While South Korean consumers have typically expressed less interest in environmental responsibility across retail categories, grocery is an exception.

Bifurcation in spending: Searching for premium and value for money

Traditionally, premium grocery catered to a smaller share of consumers, but that base is now increasing. Lotte Department Store’s premium-grocery category grew by more than 35 percent annually over the past two years,13 and Hyundai Department Store recently started live streaming content on premium local delicacies, drawing customers primarily in their 20s and 30s.14

Consumer goods companies are pursuing strategies in the premium category to make up for declining operating profit caused by soaring prices for grains and other raw food. But not every retailer has been successful. Consumers routinely conduct significant research before they buy, and their digital literacy is higher than ever. In this market, new premium products that lack a clear value proposition have not resonated with consumers, many of whom are still actively seeking ways to save money and get the best promotions. To break through, grocers need to understand the attributes for which consumers are willing to pay more, rather than just adding fancy ingredients so they can charge higher prices.
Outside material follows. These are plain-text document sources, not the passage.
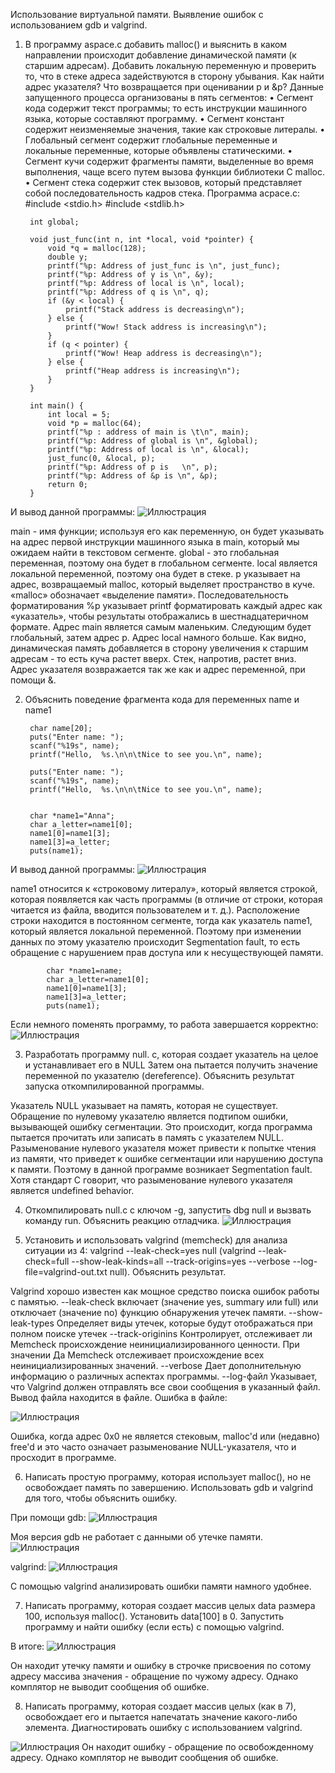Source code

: Использование виртуальной памяти. Выявление ошибок с использованием gdb и valgrind.
1) В программу aspace.c добавить malloc() и выяснить в каком направлении происходит добавление динамической памяти (к старшим адресам). Добавить локальную переменную и проверить то, что в стеке адреса задействуются в сторону убывания. Как найти адрес указателя? Что возвращается при оценивании p и &p? 
Данные запущенного процесса организованы в пять сегментов: 
• Сегмент кода содержит текст программы; то есть инструкции машинного языка, которые составляют программу. 
• Сегмент констант содержит неизменяемые значения, такие как строковые литералы. 
• Глобальный сегмент содержит глобальные переменные и локальные переменные, которые объявлены статическими. 
• Сегмент кучи содержит фрагменты памяти, выделенные во время выполнения, чаще всего путем вызова функции библиотеки C malloc. 
• Сегмент стека содержит стек вызовов, который представляет собой последовательность кадров стека.
Программа acpace.c:
        #include <stdio.h>
        #include <stdlib.h>

        int global;

        void just_func(int n, int *local, void *pointer) {
            void *q = malloc(128);
            double y;
            printf("%p: Address of just_func is \n", just_func);
            printf("%p: Address of y is \n", &y);
            printf("%p: Address of local is \n", local);
            printf("%p: Address of q is \n", q);
            if (&y < local) {
                printf("Stack address is decreasing\n");
            } else {
                printf("Wow! Stack address is increasing\n");
            }
            if (q < pointer) {
                printf("Wow! Heap address is decreasing\n");
            } else {
                printf("Heap address is increasing\n");
            }
        }

        int main() {
            int local = 5;
            void *p = malloc(64);
            printf("%p : address of main is \t\n", main);
            printf("%p: Address of global is \n", &global);
            printf("%p: Address of local is \n", &local);
            just_func(0, &local, p);
            printf("%p: Address of p is   \n", p);
            printf("%p: Address of &p is \n", &p);
            return 0;
        }
       
И вывод данной программы:
![Иллюстрация](https://github.com/sergeevaevi/Operating-Systems/raw/master/image/output.png)

main - имя функции; используя его как переменную, он будет указывать на адрес первой инструкции машинного языка в main, который мы ожидаем найти в текстовом сегменте. 
global - это глобальная переменная, поэтому она будет в глобальном сегменте. 
local является локальной переменной, поэтому она будет в стеке. 
p указывает на адрес, возвращаемый malloc, который выделяет пространство в куче. 
«malloc» обозначает «выделение памяти». Последовательность форматирования %p указывает printf форматировать каждый адрес как «указатель», чтобы результаты отображались в шестнадцатеричном формате.
Адрес main является самым маленьким. Следующим будет глобальный, затем адрес p. Адрес local намного больше.
Как видно, динамическая память добавляется в сторону увеличения к старшим адресам - то есть куча растет вверх.
Стек, напротив, растет вниз.
Адрес указателя возвражается так же как и адрес переменной, при помощи &.

2) Объяснить поведение фрагмента кода для переменных name и name1

        char name[20];
        puts("Enter name: ");
        scanf("%19s", name);
        printf("Hello,  %s.\n\n\tNice to see you.\n", name);

        puts("Enter name: ");
        scanf("%19s", name);
        printf("Hello,  %s.\n\n\tNice to see you.\n", name);


        char *name1="Anna";
        char a_letter=name1[0];
        name1[0]=name1[3];
        name1[3]=a_letter;
        puts(name1);

И вывод данной программы:
![Иллюстрация](https://github.com/sergeevaevi/Operating-Systems/raw/master/image/error.png)

name1 относится к «строковому литералу», который является строкой, которая появляется как часть программы (в отличие от строки, которая читается из файла, вводится пользователем и т. д.). Расположение строки находится в постоянном сегменте, тогда как указатель name1, который является локальной переменной.
Поэтому при изменении данных по этому указателю происходит Segmentation fault, то есть обращение с нарушением прав доступа или к несуществующей памяти. 

            char *name1=name;
            char a_letter=name1[0];
            name1[0]=name1[3];
            name1[3]=a_letter;
            puts(name1);
            
Если немного поменять программу, то работа завершается корректно:
![Иллюстрация](https://github.com/sergeevaevi/Operating-Systems/raw/master/image/without_error.png)

3) Разработать программу null. c, которая создает указатель на целое и устанавливает его в NULL Затем она пытается получить значение переменной по указателю (dereference). Объяснить результат запуска откомпилированной программы.

Указатель NULL указывает на память, которая не существует. Обращение по нулевому указателю является подтипом ошибки, вызывающей ошибку сегментации. Это происходит, когда программа пытается прочитать или записать в память с указателем NULL. Разыменование нулевого указателя может привести к попытке чтения из памяти, что приведет к ошибке сегментации или нарушению доступа к памяти. Поэтому в данной программе возникает Segmentation fault. Хотя стандарт C говорит, что разыменование нулевого указателя является undefined behavior.

4) Откомпилировать null.c с ключом -g, запустить dbg null и вызвать команду run. Объяснить реакцию отладчика. 
![Иллюстрация](https://github.com/sergeevaevi/Operating-Systems/raw/master/image/null_gdb.png)

5) Установить и использовать valgrind (memcheck) для анализа ситуации из 4: valgrind --leak-check=yes null (valgrind --leak-check=full --show-leak-kinds=all --track-origins=yes --verbose --log-file=valgrind-out.txt null). Объяснить результат.

Valgrind хорошо известен как мощное средство поиска ошибок работы с памятью. 
--leak-check
включает (значение yes, summary или full) или отключает (значение no) функцию обнаружения утечек памяти.
--show-leak-types 
Определяет виды утечек, которые будут отображаться при полном поиске утечек
--track-originins
Контролирует, отслеживает ли Memcheck происхождение неинициализированного ценности. При значении Да Memcheck отслеживает происхождение всех неинициализированных значений. 
--verbose
Дает дополнительную информацию о различных аспектах программы.
--log-файл
Указывает, что Valgrind должен отправлять все свои сообщения в указанный файл.
Вывод файла находится в файле. Ошибка в файле:

![Иллюстрация](https://github.com/sergeevaevi/Operating-Systems/raw/master/image/null_gdb.png)

Ошибка, когда адрес 0x0 не является стековым, malloc'd или (недавно) free'd и это часто означает разыменование NULL-указателя, что и просходит в программе. 

6) Написать простую программу, которая использует malloc(), но не освобождает память по завершению. Использовать gdb и valgrind для того, чтобы объяснить ошибку.

При помощи gdb:
![Иллюстрация](https://github.com/sergeevaevi/Operating-Systems/raw/master/image/gdb_mem_leak.png)

Моя версия gdb не работает с данными об утечке памяти.
![Иллюстрация](https://github.com/sergeevaevi/Operating-Systems/raw/master/image/ver_gdb.png)

valgrind:
![Иллюстрация](https://github.com/sergeevaevi/Operating-Systems/raw/master/image/valgrind_malloc.png)

С помощью valgrind анализировать ошибки памяти намного удобнее. 

7) Написать программу, которая создает массив целых data размера 100, используя malloc(). Установить data[100] в 0. Запустить программу и найти ошибку (если есть) с помощью valgrind.

В итоге:
![Иллюстрация](https://github.com/sergeevaevi/Operating-Systems/raw/master/image/val_malloc_data.png)
 
Он находит утечку памяти и ошибку в строчке присвоения по сотому адресу массива значения - обращение по чужому адресу. Однако комплятор не выводит сообщения об ошибке.

8) Написать программу, которая создает массив целых (как в 7), освобождает его и пытается напечатать значение какого-либо элемента. Диагностировать ошибку с использованием valgrind.

![Иллюстрация](https://github.com/sergeevaevi/Operating-Systems/raw/master/image/val_malloc_data.png)
Он находит ошибку - обращение по освобожденному адресу. Однако комплятор не выводит сообщения об ошибке.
Discounters and variety stores have also taken hold: this format grew 8 percent per year over the past five years, reaching $3 billion in 2021.15 Penny stores such as Daiso and No Brand have gained share in grocery with a value proposition that focuses on value for money and smaller units. No Brand’s sales increased at a CAGR of 32 percent from 2017 to 2021, and its food category continues to grow, especially as it expands into categories such as biscuits, canned food, and ice cream. Affluent consumers also visit penny stores, attracted by “category killer” grocery items such as snacks and HMRs.


Collectively, these trends have major implications for grocers, from their operating models and store formats to their investments in analytics and technology. Winning retailers will carefully monitor changing consumer behaviors and market patterns and respond quickly to gain an advantage.